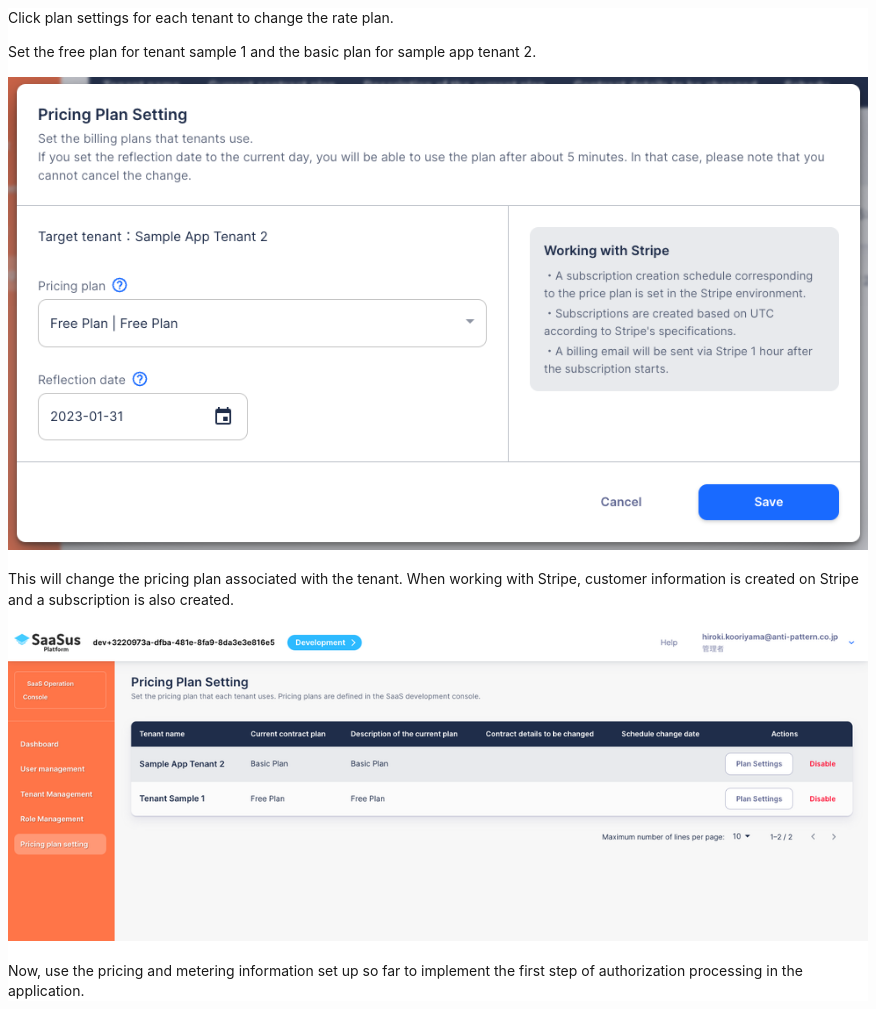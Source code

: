 Click plan settings for each tenant to change the rate plan.

Set the free plan for tenant sample 1 and the basic plan for sample app tenant 2.

![](/img/tutorial/manage-rate-plans/manage-rate-plans-03.png)

This will change the pricing plan associated with the tenant. When working with Stripe, customer information is created on Stripe and a subscription is also created.

![](/img/tutorial/manage-rate-plans/manage-rate-plans-04.png)

Now, use the pricing and metering information set up so far to implement the first step of authorization processing in the application.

- - - - - - -

Tell me how many lines in the data include "information", giving only the number.

2